ACTIVITY
Please return, exactly and only, the lines beginning at the top of the entries below and ending with the line containing "5:00-6:00 PM (PST)"; keep out the pictures.

(Dataset entries)

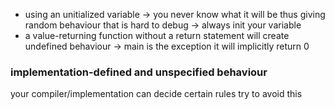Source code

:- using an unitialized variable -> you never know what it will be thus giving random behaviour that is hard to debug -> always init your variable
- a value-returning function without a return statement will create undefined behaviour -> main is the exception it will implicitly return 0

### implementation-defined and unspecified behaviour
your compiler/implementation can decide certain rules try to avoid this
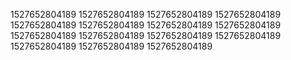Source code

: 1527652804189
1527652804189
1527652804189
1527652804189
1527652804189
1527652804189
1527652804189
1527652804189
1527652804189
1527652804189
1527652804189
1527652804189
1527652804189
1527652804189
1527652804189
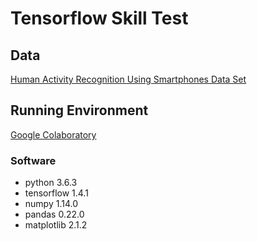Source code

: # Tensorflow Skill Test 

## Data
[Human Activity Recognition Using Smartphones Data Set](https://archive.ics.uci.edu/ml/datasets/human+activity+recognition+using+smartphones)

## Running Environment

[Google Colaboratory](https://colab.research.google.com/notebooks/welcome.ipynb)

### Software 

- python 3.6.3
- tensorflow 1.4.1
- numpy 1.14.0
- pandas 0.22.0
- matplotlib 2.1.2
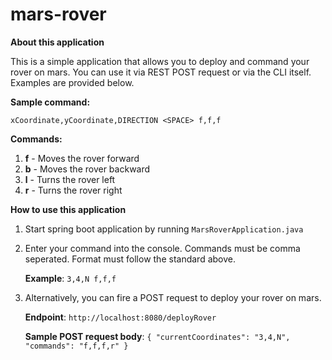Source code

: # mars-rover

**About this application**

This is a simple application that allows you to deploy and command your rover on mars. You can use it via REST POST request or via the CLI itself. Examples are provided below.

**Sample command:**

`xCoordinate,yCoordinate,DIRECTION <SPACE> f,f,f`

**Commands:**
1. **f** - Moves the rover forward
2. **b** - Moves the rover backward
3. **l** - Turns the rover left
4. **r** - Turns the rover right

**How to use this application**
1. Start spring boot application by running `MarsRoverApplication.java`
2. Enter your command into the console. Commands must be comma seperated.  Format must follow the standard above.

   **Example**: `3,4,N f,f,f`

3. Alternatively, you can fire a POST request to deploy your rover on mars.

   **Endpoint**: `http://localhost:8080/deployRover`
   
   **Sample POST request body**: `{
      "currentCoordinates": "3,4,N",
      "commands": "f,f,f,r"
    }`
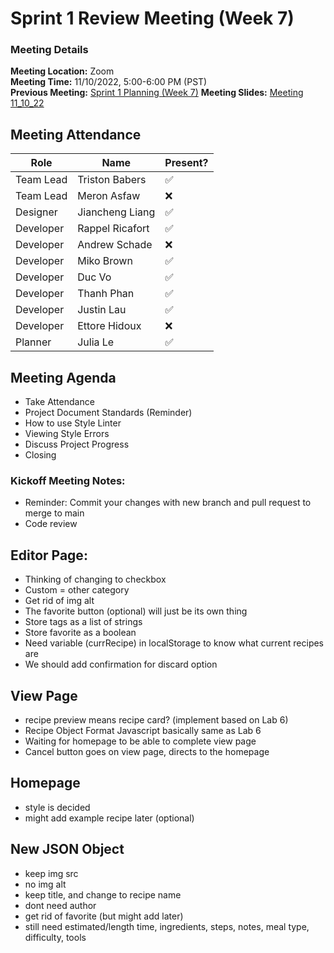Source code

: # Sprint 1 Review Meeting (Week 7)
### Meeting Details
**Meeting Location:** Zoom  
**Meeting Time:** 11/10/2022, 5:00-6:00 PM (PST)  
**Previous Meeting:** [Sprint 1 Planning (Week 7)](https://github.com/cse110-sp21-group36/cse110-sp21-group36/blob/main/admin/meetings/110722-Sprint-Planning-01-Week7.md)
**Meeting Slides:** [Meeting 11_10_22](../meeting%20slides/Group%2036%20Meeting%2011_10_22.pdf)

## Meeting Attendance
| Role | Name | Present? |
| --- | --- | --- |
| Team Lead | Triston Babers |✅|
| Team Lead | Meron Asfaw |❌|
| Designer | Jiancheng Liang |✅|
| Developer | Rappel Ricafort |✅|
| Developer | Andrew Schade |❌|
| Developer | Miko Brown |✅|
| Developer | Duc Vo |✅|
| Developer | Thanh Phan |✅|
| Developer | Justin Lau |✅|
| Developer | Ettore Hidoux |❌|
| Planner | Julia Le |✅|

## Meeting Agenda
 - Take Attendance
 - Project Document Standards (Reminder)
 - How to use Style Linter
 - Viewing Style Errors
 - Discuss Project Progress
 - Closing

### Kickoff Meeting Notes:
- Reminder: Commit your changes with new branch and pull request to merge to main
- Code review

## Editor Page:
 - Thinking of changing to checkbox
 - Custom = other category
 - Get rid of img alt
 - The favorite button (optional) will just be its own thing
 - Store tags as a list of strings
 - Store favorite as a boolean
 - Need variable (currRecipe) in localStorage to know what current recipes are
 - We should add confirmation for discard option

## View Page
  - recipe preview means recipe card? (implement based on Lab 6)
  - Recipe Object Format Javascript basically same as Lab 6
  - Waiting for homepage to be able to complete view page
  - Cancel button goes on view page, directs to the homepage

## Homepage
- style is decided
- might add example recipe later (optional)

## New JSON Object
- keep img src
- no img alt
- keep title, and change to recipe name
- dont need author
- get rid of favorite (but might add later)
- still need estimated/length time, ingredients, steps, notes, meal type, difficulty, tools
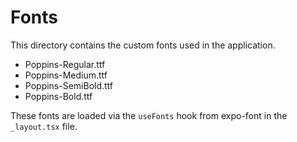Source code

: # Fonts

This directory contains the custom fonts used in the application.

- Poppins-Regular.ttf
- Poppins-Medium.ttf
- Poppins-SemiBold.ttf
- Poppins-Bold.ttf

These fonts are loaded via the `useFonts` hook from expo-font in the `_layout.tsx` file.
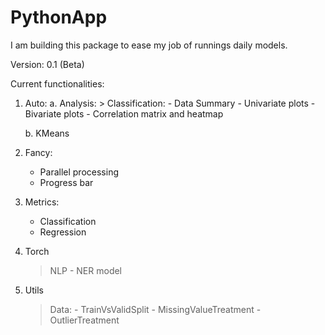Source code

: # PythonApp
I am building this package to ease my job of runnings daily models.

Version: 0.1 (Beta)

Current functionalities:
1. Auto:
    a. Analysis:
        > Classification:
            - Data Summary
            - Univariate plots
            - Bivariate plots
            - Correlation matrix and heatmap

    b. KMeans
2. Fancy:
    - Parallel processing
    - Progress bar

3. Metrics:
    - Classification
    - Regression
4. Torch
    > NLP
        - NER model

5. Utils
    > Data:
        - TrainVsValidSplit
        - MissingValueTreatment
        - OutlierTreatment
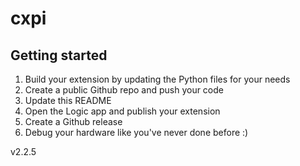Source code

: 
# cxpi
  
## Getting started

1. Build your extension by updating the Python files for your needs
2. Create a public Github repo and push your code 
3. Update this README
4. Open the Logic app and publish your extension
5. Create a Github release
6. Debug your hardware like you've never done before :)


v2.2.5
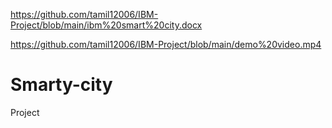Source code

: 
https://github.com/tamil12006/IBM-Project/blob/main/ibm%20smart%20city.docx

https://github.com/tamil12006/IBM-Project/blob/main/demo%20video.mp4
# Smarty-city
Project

COMPLETED TASK
Source code

:- using an unitialized variable -> you never know what it will be thus giving random behaviour that is hard to debug -> always init your variable
- a value-returning function without a return statement will create undefined behaviour -> main is the exception it will implicitly return 0

### implementation-defined and unspecified behaviour
your compiler/implementation can decide certain rules try to avoid this
Source code

: 1527652804189
1527652804189
1527652804189
1527652804189
1527652804189
1527652804189
1527652804189
1527652804189
1527652804189
1527652804189
1527652804189
1527652804189
1527652804189
1527652804189
1527652804189
Source code

: # Tensorflow Skill Test 

## Data
[Human Activity Recognition Using Smartphones Data Set](https://archive.ics.uci.edu/ml/datasets/human+activity+recognition+using+smartphones)

## Running Environment

[Google Colaboratory](https://colab.research.google.com/notebooks/welcome.ipynb)

### Software 

- python 3.6.3
- tensorflow 1.4.1
- numpy 1.14.0
- pandas 0.22.0
- matplotlib 2.1.2
Source code

: # mars-rover

**About this application**

This is a simple application that allows you to deploy and command your rover on mars. You can use it via REST POST request or via the CLI itself. Examples are provided below.

**Sample command:**

`xCoordinate,yCoordinate,DIRECTION <SPACE> f,f,f`

**Commands:**
1. **f** - Moves the rover forward
2. **b** - Moves the rover backward
3. **l** - Turns the rover left
4. **r** - Turns the rover right

**How to use this application**
1. Start spring boot application by running `MarsRoverApplication.java`
2. Enter your command into the console. Commands must be comma seperated.  Format must follow the standard above.

   **Example**: `3,4,N f,f,f`

3. Alternatively, you can fire a POST request to deploy your rover on mars.

   **Endpoint**: `http://localhost:8080/deployRover`
   
   **Sample POST request body**: `{
      "currentCoordinates": "3,4,N",
      "commands": "f,f,f,r"
    }`
Source code

: # Sprint 1 Review Meeting (Week 7)
### Meeting Details
**Meeting Location:** Zoom  
**Meeting Time:** 11/10/2022, 5:00-6:00 PM (PST)  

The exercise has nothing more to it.